** Pictures paired with source code **
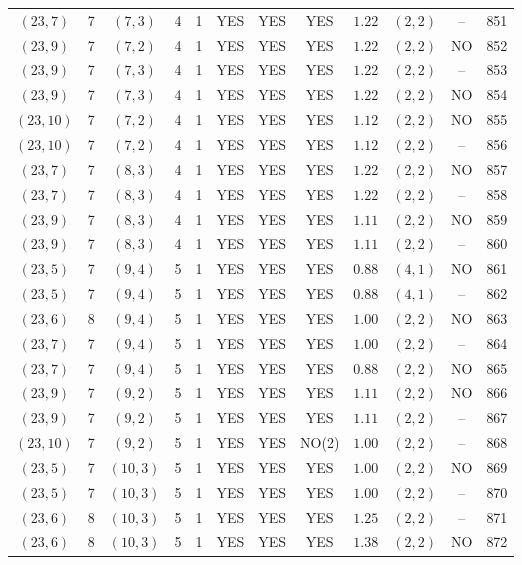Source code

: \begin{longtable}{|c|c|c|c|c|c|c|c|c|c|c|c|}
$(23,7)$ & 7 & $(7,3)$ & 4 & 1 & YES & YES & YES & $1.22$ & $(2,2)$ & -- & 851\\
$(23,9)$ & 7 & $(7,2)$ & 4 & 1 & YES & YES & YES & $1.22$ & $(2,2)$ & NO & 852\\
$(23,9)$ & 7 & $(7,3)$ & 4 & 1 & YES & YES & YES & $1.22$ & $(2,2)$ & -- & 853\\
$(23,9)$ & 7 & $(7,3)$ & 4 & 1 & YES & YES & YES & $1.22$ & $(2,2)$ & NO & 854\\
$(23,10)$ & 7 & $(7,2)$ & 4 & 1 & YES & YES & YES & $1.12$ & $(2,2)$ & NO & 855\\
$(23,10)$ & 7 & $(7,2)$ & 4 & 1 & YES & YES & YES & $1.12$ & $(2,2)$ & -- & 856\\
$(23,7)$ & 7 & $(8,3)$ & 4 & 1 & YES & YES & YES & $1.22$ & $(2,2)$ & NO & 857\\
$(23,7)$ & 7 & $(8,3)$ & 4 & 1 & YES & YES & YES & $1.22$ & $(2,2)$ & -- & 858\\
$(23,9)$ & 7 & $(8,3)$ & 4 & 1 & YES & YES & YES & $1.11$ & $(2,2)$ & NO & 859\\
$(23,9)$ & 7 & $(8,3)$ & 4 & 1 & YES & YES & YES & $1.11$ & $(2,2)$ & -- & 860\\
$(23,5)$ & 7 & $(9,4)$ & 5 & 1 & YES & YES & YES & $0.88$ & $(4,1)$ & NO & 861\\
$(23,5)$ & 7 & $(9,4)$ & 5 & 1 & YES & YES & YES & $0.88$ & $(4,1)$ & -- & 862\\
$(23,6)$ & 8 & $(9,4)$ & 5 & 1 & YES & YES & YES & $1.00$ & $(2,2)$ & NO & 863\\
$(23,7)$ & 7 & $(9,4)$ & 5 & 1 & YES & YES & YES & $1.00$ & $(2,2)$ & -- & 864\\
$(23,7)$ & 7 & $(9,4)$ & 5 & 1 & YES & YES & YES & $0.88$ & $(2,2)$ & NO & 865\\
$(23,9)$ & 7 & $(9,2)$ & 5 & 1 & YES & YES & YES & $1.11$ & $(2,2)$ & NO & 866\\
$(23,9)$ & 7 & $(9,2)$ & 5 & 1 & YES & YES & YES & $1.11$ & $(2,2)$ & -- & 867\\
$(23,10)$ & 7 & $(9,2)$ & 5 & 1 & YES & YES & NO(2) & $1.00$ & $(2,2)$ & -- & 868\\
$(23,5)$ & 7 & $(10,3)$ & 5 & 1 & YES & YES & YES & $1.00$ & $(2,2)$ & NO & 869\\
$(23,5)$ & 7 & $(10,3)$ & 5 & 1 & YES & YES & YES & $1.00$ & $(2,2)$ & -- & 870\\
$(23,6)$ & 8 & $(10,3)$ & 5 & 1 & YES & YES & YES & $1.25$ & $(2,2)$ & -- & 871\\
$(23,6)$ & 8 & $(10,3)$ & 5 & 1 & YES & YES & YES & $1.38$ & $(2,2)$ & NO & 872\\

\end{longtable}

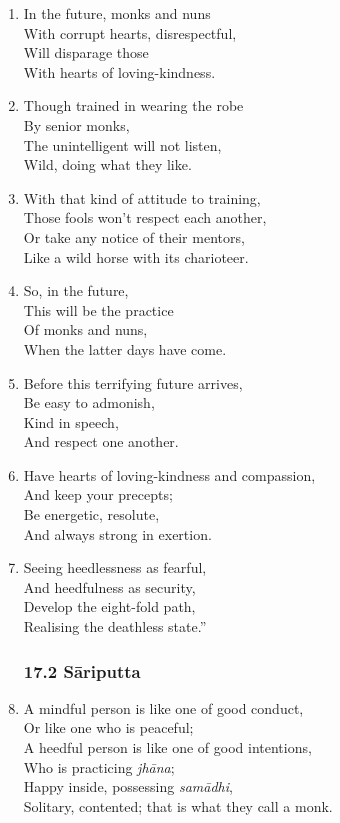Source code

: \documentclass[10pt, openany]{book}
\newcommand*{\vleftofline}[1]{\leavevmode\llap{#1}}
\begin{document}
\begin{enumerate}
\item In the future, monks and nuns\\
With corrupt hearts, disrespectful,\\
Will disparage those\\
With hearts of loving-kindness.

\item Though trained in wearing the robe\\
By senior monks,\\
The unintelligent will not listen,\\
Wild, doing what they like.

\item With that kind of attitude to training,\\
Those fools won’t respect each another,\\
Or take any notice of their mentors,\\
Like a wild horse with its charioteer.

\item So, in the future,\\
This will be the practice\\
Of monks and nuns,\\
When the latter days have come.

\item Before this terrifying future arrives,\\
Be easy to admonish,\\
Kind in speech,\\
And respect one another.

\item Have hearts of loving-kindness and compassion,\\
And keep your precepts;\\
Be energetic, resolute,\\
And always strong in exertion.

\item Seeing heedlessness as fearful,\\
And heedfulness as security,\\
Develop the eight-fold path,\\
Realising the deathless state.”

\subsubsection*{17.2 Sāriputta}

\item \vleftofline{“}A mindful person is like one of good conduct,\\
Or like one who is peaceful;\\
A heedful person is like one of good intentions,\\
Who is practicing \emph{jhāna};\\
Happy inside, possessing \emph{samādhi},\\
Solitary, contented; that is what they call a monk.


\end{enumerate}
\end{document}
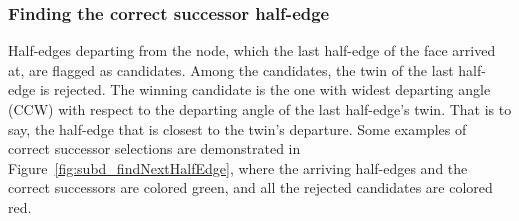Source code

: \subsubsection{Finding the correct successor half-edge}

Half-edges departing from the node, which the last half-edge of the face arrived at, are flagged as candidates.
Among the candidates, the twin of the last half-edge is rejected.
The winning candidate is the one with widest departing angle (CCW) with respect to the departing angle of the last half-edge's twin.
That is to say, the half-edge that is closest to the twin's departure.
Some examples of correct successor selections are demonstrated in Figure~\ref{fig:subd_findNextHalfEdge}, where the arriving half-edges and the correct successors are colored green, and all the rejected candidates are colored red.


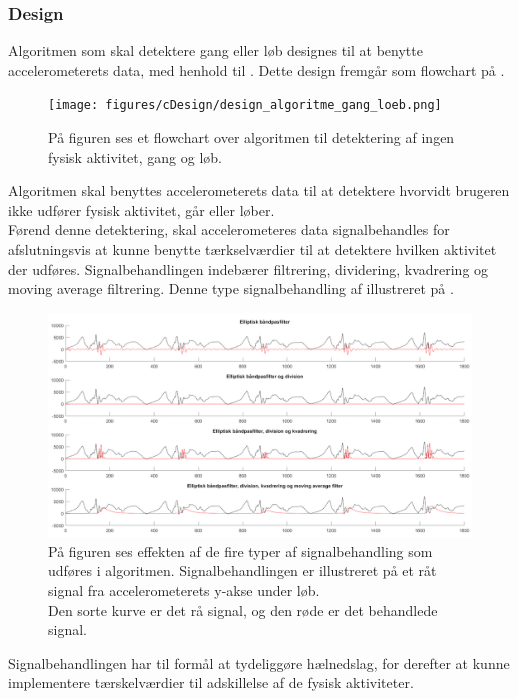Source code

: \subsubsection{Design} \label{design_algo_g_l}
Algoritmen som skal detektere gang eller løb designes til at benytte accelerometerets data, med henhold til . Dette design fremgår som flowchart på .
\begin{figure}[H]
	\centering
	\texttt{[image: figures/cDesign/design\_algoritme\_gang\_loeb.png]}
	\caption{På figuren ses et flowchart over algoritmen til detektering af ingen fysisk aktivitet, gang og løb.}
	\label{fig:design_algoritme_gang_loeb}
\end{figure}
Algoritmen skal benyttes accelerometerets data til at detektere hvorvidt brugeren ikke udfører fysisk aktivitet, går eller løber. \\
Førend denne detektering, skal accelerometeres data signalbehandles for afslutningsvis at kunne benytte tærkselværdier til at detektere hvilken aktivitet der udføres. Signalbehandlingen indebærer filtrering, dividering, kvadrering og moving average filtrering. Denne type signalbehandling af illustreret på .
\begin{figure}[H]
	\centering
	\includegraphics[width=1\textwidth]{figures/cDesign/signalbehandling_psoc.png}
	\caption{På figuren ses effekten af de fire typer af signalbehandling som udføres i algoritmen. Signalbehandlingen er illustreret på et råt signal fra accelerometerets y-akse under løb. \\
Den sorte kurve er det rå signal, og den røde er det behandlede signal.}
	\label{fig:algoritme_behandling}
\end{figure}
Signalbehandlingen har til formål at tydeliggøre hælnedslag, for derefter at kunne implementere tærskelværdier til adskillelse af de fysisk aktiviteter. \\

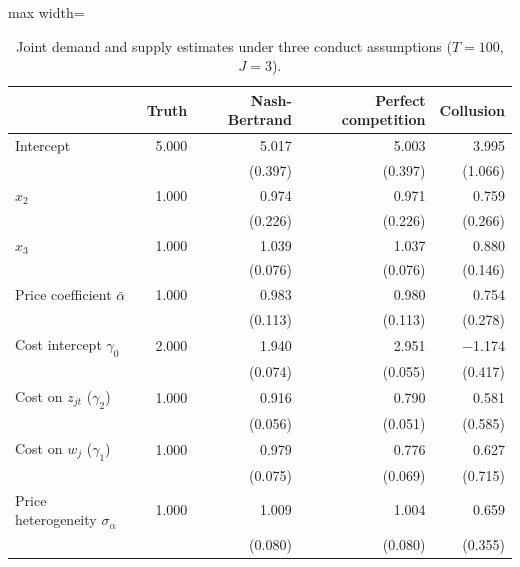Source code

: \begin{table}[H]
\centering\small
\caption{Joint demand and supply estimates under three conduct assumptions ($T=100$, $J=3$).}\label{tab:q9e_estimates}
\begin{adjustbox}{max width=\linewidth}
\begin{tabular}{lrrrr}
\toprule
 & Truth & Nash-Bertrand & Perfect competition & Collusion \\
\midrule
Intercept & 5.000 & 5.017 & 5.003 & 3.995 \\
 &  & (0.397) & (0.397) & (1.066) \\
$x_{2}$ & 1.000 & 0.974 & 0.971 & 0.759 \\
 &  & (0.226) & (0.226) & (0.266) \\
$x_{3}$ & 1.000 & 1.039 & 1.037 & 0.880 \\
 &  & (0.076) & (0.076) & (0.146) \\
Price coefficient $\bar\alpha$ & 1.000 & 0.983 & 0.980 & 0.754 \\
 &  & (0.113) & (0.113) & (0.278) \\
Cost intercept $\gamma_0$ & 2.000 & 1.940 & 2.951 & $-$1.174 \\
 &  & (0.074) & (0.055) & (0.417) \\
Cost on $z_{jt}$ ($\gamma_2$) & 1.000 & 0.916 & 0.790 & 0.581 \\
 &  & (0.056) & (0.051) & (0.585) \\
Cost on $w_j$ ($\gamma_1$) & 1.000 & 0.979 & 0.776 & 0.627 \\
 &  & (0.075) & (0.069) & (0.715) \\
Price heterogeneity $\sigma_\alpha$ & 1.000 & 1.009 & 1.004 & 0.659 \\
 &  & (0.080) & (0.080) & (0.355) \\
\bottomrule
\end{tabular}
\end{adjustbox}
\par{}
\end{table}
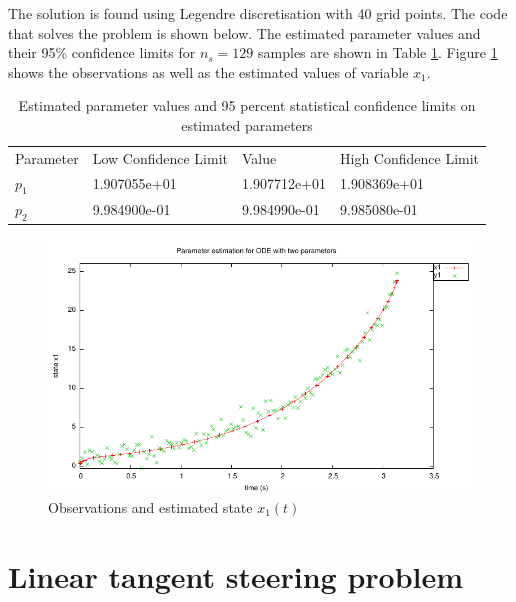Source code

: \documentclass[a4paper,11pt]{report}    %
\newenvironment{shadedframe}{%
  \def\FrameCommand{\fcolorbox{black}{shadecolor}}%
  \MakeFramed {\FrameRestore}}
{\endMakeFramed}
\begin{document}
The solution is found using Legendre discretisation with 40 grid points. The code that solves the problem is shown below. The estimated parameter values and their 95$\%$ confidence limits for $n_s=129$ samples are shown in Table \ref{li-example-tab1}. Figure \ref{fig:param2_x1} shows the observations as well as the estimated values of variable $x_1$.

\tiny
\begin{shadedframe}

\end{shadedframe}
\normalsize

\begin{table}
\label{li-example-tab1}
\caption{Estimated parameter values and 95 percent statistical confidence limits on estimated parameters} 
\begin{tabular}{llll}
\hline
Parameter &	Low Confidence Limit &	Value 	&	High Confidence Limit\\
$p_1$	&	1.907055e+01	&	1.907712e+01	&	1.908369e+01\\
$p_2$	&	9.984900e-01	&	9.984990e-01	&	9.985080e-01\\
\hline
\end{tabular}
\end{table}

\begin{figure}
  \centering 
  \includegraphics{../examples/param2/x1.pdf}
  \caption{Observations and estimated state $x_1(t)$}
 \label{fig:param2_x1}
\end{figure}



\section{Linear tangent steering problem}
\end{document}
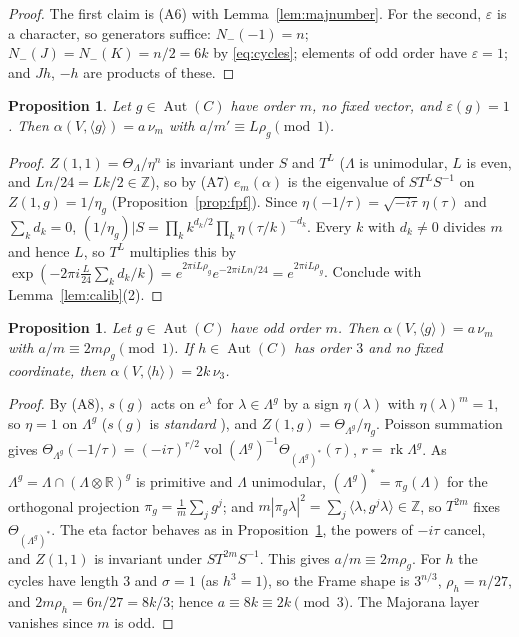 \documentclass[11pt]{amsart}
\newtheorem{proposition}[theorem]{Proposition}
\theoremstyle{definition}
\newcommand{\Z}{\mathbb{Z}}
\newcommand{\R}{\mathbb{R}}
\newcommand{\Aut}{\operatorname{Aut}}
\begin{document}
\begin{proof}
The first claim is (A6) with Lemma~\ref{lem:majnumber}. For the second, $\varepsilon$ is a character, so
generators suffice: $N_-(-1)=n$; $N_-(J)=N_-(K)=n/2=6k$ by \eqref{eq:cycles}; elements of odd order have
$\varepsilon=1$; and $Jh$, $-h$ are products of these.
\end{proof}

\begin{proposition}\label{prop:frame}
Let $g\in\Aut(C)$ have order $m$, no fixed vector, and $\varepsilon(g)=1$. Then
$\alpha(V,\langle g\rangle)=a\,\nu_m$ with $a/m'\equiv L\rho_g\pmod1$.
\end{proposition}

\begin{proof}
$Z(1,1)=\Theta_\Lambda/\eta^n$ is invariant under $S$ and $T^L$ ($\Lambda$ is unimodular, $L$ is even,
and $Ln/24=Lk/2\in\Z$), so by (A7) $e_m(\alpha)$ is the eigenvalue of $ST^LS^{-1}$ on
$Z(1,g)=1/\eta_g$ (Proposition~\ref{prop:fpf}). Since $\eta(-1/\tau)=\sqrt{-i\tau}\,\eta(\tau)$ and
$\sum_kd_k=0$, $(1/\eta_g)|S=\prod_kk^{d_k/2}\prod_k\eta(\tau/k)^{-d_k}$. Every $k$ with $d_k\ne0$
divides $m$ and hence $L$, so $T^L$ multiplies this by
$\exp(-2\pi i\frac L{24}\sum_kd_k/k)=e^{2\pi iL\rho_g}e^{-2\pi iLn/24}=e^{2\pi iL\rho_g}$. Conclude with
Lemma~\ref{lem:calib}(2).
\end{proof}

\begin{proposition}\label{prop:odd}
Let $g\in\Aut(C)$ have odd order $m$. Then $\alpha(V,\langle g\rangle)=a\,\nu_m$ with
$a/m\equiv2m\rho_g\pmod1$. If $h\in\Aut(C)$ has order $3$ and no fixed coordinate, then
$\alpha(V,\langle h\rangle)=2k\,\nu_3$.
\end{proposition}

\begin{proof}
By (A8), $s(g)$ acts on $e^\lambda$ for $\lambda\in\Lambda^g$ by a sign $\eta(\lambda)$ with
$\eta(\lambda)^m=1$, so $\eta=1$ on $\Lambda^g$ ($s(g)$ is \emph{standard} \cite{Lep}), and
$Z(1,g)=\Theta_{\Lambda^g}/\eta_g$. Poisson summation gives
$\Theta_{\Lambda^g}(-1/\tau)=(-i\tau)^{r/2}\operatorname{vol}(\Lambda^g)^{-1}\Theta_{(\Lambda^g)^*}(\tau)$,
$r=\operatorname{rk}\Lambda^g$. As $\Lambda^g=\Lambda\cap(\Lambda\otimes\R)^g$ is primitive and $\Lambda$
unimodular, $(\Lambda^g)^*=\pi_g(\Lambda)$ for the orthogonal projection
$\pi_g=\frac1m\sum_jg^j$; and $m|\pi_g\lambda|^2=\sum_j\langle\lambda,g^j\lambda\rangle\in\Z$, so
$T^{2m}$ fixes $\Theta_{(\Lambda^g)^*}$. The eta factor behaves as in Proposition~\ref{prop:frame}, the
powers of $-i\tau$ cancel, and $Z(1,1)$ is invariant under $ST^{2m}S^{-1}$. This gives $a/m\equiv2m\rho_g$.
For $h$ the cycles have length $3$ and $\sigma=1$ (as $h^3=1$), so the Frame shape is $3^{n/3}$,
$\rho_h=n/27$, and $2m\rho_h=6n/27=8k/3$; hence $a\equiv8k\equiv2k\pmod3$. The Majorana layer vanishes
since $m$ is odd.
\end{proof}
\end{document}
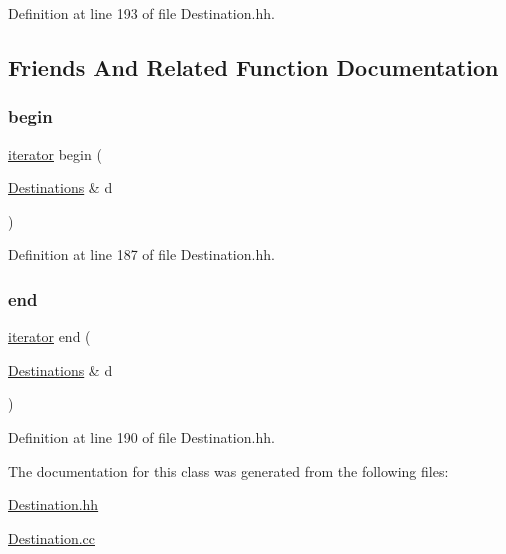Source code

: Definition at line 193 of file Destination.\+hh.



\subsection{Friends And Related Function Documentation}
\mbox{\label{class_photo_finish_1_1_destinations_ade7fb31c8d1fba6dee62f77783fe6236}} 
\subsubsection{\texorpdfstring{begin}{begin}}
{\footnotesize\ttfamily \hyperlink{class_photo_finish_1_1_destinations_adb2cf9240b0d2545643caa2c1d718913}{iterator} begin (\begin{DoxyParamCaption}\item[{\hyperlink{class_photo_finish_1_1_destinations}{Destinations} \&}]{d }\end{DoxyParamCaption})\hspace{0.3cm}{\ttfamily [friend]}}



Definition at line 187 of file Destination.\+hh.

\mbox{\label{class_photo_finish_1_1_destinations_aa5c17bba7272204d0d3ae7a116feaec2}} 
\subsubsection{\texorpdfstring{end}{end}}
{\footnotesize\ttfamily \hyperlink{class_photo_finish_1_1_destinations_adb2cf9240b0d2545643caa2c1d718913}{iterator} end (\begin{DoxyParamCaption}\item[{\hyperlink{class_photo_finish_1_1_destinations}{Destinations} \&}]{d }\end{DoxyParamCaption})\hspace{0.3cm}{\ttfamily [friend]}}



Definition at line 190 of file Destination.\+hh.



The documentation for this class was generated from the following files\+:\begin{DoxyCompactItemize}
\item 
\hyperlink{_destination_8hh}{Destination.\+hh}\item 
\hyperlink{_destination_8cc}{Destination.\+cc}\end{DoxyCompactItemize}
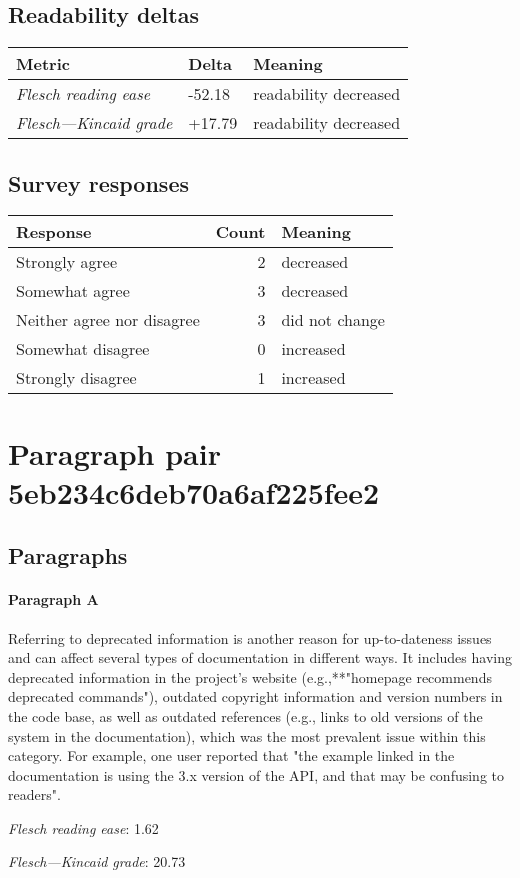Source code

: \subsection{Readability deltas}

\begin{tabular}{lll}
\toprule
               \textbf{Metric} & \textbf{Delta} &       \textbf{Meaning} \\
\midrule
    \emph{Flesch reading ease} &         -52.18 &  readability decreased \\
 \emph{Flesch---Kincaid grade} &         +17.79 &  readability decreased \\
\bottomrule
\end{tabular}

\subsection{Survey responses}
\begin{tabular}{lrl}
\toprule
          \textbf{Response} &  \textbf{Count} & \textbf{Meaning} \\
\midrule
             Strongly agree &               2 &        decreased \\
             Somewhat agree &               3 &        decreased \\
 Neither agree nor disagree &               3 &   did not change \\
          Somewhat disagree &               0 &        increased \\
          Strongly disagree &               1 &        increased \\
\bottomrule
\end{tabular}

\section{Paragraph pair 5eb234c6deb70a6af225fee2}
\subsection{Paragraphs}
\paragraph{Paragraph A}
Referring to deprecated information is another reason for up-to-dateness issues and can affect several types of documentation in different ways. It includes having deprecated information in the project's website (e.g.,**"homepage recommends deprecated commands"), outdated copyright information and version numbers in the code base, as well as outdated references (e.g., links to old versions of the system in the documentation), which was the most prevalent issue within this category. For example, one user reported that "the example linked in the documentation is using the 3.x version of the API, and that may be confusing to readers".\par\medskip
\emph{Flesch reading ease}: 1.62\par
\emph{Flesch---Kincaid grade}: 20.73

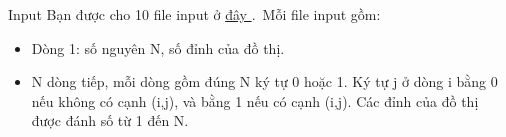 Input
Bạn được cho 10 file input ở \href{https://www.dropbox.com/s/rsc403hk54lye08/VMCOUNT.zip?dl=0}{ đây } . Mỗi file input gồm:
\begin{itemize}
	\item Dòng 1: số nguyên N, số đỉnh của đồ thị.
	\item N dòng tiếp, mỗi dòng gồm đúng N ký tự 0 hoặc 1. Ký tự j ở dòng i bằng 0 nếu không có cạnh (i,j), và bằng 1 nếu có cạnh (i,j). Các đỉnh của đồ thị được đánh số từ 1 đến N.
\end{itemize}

** Exercise instructions **
Tell how many lines of the records above hold the string "they". Give no other text.

** Answer **
2